# [Task requirements]
Return all the entries below exactly, except for the images they hold.

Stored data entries
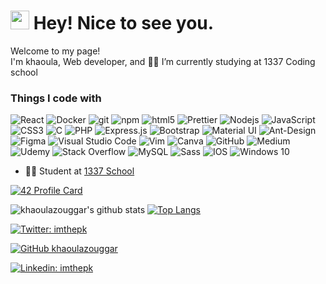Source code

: <h1><img src="https://emojis.slackmojis.com/emojis/images/1531849430/4246/blob-sunglasses.gif?1531849430" width="30"/> Hey! Nice to see you.</h1>
<p>Welcome to my page! </br> I'm khaoula, Web developer, and 👩‍💻 I’m currently studying at  1337 Coding school
<h3>Things I code with</h3>
<p>
  <img alt="React" src="https://img.shields.io/badge/-React-45b8d8?style=flat-square&logo=react&logoColor=white" />
  <img alt="Docker" src="https://img.shields.io/badge/-Docker-46a2f1?style=flat-square&logo=docker&logoColor=white" />
  <img alt="git" src="https://img.shields.io/badge/-Git-F05032?style=flat-square&logo=git&logoColor=white" />
  <img alt="npm" src="https://img.shields.io/badge/-NPM-CB3837?style=flat-square&logo=npm&logoColor=white" />
  <img alt="html5" src="https://img.shields.io/badge/-HTML5-E34F26?style=flat-square&logo=html5&logoColor=white" />
  <img alt="Prettier" src="https://img.shields.io/badge/-Prettier-F7B93E?style=flat-square&logo=prettier&logoColor=white" />
  <img alt="Nodejs" src="https://img.shields.io/badge/-Nodejs-43853d?style=flat-square&logo=Node.js&logoColor=white" />
  <img alt="JavaScript" src="https://img.shields.io/badge/javascript%20-%23323330.svg?&style=flat-square&logo=javascript&logoColor=%23F7DF1E"/>
  <img alt="CSS3" src="https://img.shields.io/badge/css3%20-%231572B6.svg?&style=flat-square&logo=css3&logoColor=white"/>
  <img alt="C" src="https://img.shields.io/badge/c%20-%2300599C.svg?&style=flat-square&logo=c&logoColor=white"/>
  <img alt="PHP" src="https://img.shields.io/badge/php-%23777BB4.svg?&style=flat-square&logo=php&logoColor=white"/>
  <img alt="Express.js" src="https://img.shields.io/badge/express.js%20-%23404d59.svg?&style=flat-square"/>
  <img alt="Bootstrap" src="https://img.shields.io/badge/bootstrap%20-%23563D7C.svg?&style=flat-square&logo=bootstrap&logoColor=white"/>
  <img alt="Material UI" src="https://img.shields.io/badge/material%20ui%20-%230081CB.svg?&style=flat-square&logo=material-ui&logoColor=white"/>
  <img alt="Ant-Design" src="https://img.shields.io/badge/-AntDesign-%230170FE?&style=flat-square&logo=ant-design&logoColor=white"/>
  <img alt="Figma" src="https://img.shields.io/badge/figma%20-%23F24E1E.svg?&style=flat-square&logo=figma&logoColor=white"/>
  <img alt="Visual Studio Code" src="https://img.shields.io/badge/VisualStudioCode-0078d7.svg?&style=flat-square&logo=visual-studio-code&logoColor=white"/>
  <img alt="Vim" src="https://img.shields.io/badge/VIM-%2311AB00.svg?&style=flat-square&logo=vim&logoColor=white"/>
  <img alt="Canva" src="https://img.shields.io/badge/Canva%20-%2300C4CC.svg?&style=flat-square&logo=Canva&logoColor=white"/>
  <img alt="GitHub" src="https://img.shields.io/badge/github%20-%23121011.svg?&style=flat-square&logo=github&logoColor=white"/>
  <img alt="Medium" src="https://img.shields.io/badge/Medium%20-%23000000.svg?&style=flat-square&logo=Medium&logoColor=white"/>
  <img alt="Udemy" src="https://img.shields.io/badge/Udemy%20-%23EA5252.svg?&style=flat-square&logo=Udemy&logoColor=white"/>
  <img alt="Stack Overflow" src="https://img.shields.io/badge/-Stack%20overflow-FE7A16?style=flat-square&logo=stack-overflow&logoColor=white"/>
  <img alt="MySQL" src="https://img.shields.io/badge/mysql-%2300f.svg?&style=flat-square&logo=mysql&logoColor=white"/>
  <img alt="Sass" src="https://img.shields.io/badge/-Sass-CC6699?style=flat-square&logo=sass&logoColor=white" />
  <img alt="IOS" src="https://img.shields.io/badge/iOS-000000?style=flat-square&logo=ios&logoColor=white">
  <img alt="Windows 10" src="https://img.shields.io/badge/Windows-0078D6?style=flat-square&logo=windows&logoColor=white" />
</p>



- 👩‍💻 Student at  [1337 School](https://1337.ma)
 
[![42 Profile Card](https://1337-readme.vercel.app/api/profile?cursus=42&login=kzouggar)](https://github.com/mohouyizme/1337-readme)

<!--[![khaoulazouggar's wakatime stats](https://github-readme-stats.vercel.app/api/wakatime?username=khaoulazouggar)](https://github.com/khaoulazouggar/github-readme-stats)-->
![khaoulazouggar's github stats](https://github-readme-stats.vercel.app/api?username=khaoulazouggar&show_icons=true&theme=merko )
[![Top Langs](https://github-readme-stats.vercel.app/api/top-langs/?username=khaoulazouggar&layout=compact&theme=merko)](https://github.com/khaoulazouggar/github-readme-stats)




[![Twitter: imthepk](https://img.shields.io/twitter/follow/khaoulazouggar?style=social)](https://twitter.com/khaoulazouggar)

[![GitHub khaoulazouggar](https://img.shields.io/github/followers/khaoulazouggar?label=follow&style=social)](https://github.com/khaoulazouggar)

[![Linkedin: imthepk](https://img.shields.io/badge/-khaoulazouggar-blue?style=flat-square&logo=Linkedin&logoColor=white&link=https://www.linkedin.com/in/khaoula-zouggar-144ba5173/)](https://www.linkedin.com/in/khaoula-zouggar-144ba5173/)



<!--
**khaoulazouggar/khaoulazouggar** is a ✨ _special_ ✨ repository because its `README.md` (this file) appears on your GitHub profile.

Here are some ideas to get you started:

- 🔭 I’m currently I’m currently studying at on ...
- 🌱 I’m currently learning ...
- 👯 I’m looking to collaborate on ...
- 🤔 I’m looking for help with ...
- 💬 Ask me about ...
- 📫 How to reach me: ...
- 😄 Pronouns: ...
- ⚡ Fun fact: ...
-->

# [Written response]
Source code

: <h1><img src="https://emojis.slackmojis.com/emojis/images/1531849430/4246/blob-sunglasses.gif?1531849430" width="30"/> Hey! Nice to see you.</h1>
<p>Welcome to my page! </br> I'm khaoula, Web developer, and 👩‍💻 I’m currently studying at  1337 Coding school
<h3>Things I code with</h3>
<p>
  <img alt="React" src="https://img.shields.io/badge/-React-45b8d8?style=flat-square&logo=react&logoColor=white" />
  <img alt="Docker" src="https://img.shields.io/badge/-Docker-46a2f1?style=flat-square&logo=docker&logoColor=white" />
  <img alt="git" src="https://img.shields.io/badge/-Git-F05032?style=flat-square&logo=git&logoColor=white" />
  <img alt="npm" src="https://img.shields.io/badge/-NPM-CB3837?style=flat-square&logo=npm&logoColor=white" />
  <img alt="html5" src="https://img.shields.io/badge/-HTML5-E34F26?style=flat-square&logo=html5&logoColor=white" />
  <img alt="Prettier" src="https://img.shields.io/badge/-Prettier-F7B93E?style=flat-square&logo=prettier&logoColor=white" />
  <img alt="Nodejs" src="https://img.shields.io/badge/-Nodejs-43853d?style=flat-square&logo=Node.js&logoColor=white" />
  <img alt="JavaScript" src="https://img.shields.io/badge/javascript%20-%23323330.svg?&style=flat-square&logo=javascript&logoColor=%23F7DF1E"/>
  <img alt="CSS3" src="https://img.shields.io/badge/css3%20-%231572B6.svg?&style=flat-square&logo=css3&logoColor=white"/>
  <img alt="C" src="https://img.shields.io/badge/c%20-%2300599C.svg?&style=flat-square&logo=c&logoColor=white"/>
  <img alt="PHP" src="https://img.shields.io/badge/php-%23777BB4.svg?&style=flat-square&logo=php&logoColor=white"/>
  <img alt="Express.js" src="https://img.shields.io/badge/express.js%20-%23404d59.svg?&style=flat-square"/>
  <img alt="Bootstrap" src="https://img.shields.io/badge/bootstrap%20-%23563D7C.svg?&style=flat-square&logo=bootstrap&logoColor=white"/>
  <img alt="Material UI" src="https://img.shields.io/badge/material%20ui%20-%230081CB.svg?&style=flat-square&logo=material-ui&logoColor=white"/>
  <img alt="Ant-Design" src="https://img.shields.io/badge/-AntDesign-%230170FE?&style=flat-square&logo=ant-design&logoColor=white"/>
  <img alt="Figma" src="https://img.shields.io/badge/figma%20-%23F24E1E.svg?&style=flat-square&logo=figma&logoColor=white"/>
  <img alt="Visual Studio Code" src="https://img.shields.io/badge/VisualStudioCode-0078d7.svg?&style=flat-square&logo=visual-studio-code&logoColor=white"/>
  <img alt="Vim" src="https://img.shields.io/badge/VIM-%2311AB00.svg?&style=flat-square&logo=vim&logoColor=white"/>
  <img alt="Canva" src="https://img.shields.io/badge/Canva%20-%2300C4CC.svg?&style=flat-square&logo=Canva&logoColor=white"/>
  <img alt="GitHub" src="https://img.shields.io/badge/github%20-%23121011.svg?&style=flat-square&logo=github&logoColor=white"/>
  <img alt="Medium" src="https://img.shields.io/badge/Medium%20-%23000000.svg?&style=flat-square&logo=Medium&logoColor=white"/>
  <img alt="Udemy" src="https://img.shields.io/badge/Udemy%20-%23EA5252.svg?&style=flat-square&logo=Udemy&logoColor=white"/>
  <img alt="Stack Overflow" src="https://img.shields.io/badge/-Stack%20overflow-FE7A16?style=flat-square&logo=stack-overflow&logoColor=white"/>
  <img alt="MySQL" src="https://img.shields.io/badge/mysql-%2300f.svg?&style=flat-square&logo=mysql&logoColor=white"/>
  <img alt="Sass" src="https://img.shields.io/badge/-Sass-CC6699?style=flat-square&logo=sass&logoColor=white" />
  <img alt="IOS" src="https://img.shields.io/badge/iOS-000000?style=flat-square&logo=ios&logoColor=white">
  <img alt="Windows 10" src="https://img.shields.io/badge/Windows-0078D6?style=flat-square&logo=windows&logoColor=white" />
</p>



- 👩‍💻 Student at  [1337 School](https://1337.ma)
 
[![42 Profile Card](https://1337-readme.vercel.app/api/profile?cursus=42&login=kzouggar)](https://github.com/mohouyizme/1337-readme)

<!--[![khaoulazouggar's wakatime stats](https://github-readme-stats.vercel.app/api/wakatime?username=khaoulazouggar)](https://github.com/khaoulazouggar/github-readme-stats)-->
![khaoulazouggar's github stats](https://github-readme-stats.vercel.app/api?username=khaoulazouggar&show_icons=true&theme=merko )
[![Top Langs](https://github-readme-stats.vercel.app/api/top-langs/?username=khaoulazouggar&layout=compact&theme=merko)](https://github.com/khaoulazouggar/github-readme-stats)




[![Twitter: imthepk](https://img.shields.io/twitter/follow/khaoulazouggar?style=social)](https://twitter.com/khaoulazouggar)

[![GitHub khaoulazouggar](https://img.shields.io/github/followers/khaoulazouggar?label=follow&style=social)](https://github.com/khaoulazouggar)

[![Linkedin: imthepk](https://img.shields.io/badge/-khaoulazouggar-blue?style=flat-square&logo=Linkedin&logoColor=white&link=https://www.linkedin.com/in/khaoula-zouggar-144ba5173/)](https://www.linkedin.com/in/khaoula-zouggar-144ba5173/)



<!--
**khaoulazouggar/khaoulazouggar** is a ✨ _special_ ✨ repository because its `README.md` (this file) appears on your GitHub profile.

Here are some ideas to get you started:

- 🔭 I’m currently I’m currently studying at on ...
- 🌱 I’m currently learning ...
- 👯 I’m looking to collaborate on ...
- 🤔 I’m looking for help with ...
- 💬 Ask me about ...
- 📫 How to reach me: ...
- 😄 Pronouns: ...
- ⚡ Fun fact: ...
-->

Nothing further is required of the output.